[TASK OBJECTIVE]:
Set down exactly the lines below, starting at the one that contains "I collected the" and ending at the one that contains "In order to", with both of those lines included and nothing else.

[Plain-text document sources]
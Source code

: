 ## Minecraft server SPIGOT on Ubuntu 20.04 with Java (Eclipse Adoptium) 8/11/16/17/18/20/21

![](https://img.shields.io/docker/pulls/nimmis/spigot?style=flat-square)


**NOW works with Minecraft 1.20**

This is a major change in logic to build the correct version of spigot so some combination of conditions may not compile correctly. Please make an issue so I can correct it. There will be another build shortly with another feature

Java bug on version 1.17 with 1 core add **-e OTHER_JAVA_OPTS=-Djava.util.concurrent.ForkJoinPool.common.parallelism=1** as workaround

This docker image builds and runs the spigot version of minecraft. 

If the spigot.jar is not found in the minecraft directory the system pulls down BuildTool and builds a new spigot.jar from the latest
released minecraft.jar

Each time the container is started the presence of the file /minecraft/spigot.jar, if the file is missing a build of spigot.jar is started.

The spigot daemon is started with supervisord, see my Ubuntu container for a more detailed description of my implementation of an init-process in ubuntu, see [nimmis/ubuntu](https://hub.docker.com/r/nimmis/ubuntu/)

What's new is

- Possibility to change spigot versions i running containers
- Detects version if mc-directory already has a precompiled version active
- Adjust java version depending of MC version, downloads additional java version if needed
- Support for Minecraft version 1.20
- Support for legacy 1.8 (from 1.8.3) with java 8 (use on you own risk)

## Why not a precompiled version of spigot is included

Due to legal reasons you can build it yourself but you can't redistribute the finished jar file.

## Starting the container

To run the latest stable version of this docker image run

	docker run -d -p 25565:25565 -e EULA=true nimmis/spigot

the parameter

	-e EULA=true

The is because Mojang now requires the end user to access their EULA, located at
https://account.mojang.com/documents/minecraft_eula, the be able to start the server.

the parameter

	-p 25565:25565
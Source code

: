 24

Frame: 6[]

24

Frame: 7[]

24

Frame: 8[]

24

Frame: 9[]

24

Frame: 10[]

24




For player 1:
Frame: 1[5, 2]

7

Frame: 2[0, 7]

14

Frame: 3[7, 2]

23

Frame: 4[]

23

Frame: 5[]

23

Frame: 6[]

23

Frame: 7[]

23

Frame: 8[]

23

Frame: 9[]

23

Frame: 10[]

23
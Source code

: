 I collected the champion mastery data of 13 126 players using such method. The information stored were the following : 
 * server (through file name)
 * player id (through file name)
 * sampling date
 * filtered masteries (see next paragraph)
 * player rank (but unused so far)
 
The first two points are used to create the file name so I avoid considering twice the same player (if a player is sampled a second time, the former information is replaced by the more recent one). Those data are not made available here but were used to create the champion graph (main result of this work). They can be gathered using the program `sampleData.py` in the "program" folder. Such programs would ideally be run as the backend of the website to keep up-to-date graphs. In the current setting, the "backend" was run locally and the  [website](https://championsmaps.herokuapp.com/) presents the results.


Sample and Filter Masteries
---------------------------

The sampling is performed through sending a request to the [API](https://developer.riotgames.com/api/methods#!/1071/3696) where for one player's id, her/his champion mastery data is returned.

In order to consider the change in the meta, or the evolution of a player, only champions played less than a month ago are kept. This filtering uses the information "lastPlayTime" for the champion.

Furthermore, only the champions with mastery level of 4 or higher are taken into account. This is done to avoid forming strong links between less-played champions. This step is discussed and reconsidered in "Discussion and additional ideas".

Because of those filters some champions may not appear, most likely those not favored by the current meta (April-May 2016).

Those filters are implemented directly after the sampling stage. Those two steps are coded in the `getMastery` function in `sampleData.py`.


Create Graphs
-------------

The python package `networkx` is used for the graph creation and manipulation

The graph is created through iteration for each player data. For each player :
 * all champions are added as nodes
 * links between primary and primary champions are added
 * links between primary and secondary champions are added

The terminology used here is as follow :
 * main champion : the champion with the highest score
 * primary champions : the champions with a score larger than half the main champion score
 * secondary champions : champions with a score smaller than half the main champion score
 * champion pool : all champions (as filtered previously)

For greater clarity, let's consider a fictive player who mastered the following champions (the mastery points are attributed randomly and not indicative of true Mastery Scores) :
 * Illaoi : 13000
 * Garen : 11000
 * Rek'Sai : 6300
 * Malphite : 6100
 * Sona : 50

[TASK OUTPUT]:
: I collected the champion mastery data of 13 126 players using such method. The information stored were the following : 
 * server (through file name)
 * player id (through file name)
 * sampling date
 * filtered masteries (see next paragraph)
 * player rank (but unused so far)
 
The first two points are used to create the file name so I avoid considering twice the same player (if a player is sampled a second time, the former information is replaced by the more recent one). Those data are not made available here but were used to create the champion graph (main result of this work). They can be gathered using the program `sampleData.py` in the "program" folder. Such programs would ideally be run as the backend of the website to keep up-to-date graphs. In the current setting, the "backend" was run locally and the  [website](https://championsmaps.herokuapp.com/) presents the results.


Sample and Filter Masteries
---------------------------

The sampling is performed through sending a request to the [API](https://developer.riotgames.com/api/methods#!/1071/3696) where for one player's id, her/his champion mastery data is returned.

In order to consider the change in the meta, or the evolution of a player, only champions played less than a month ago are kept. This filtering uses the information "lastPlayTime" for the champion.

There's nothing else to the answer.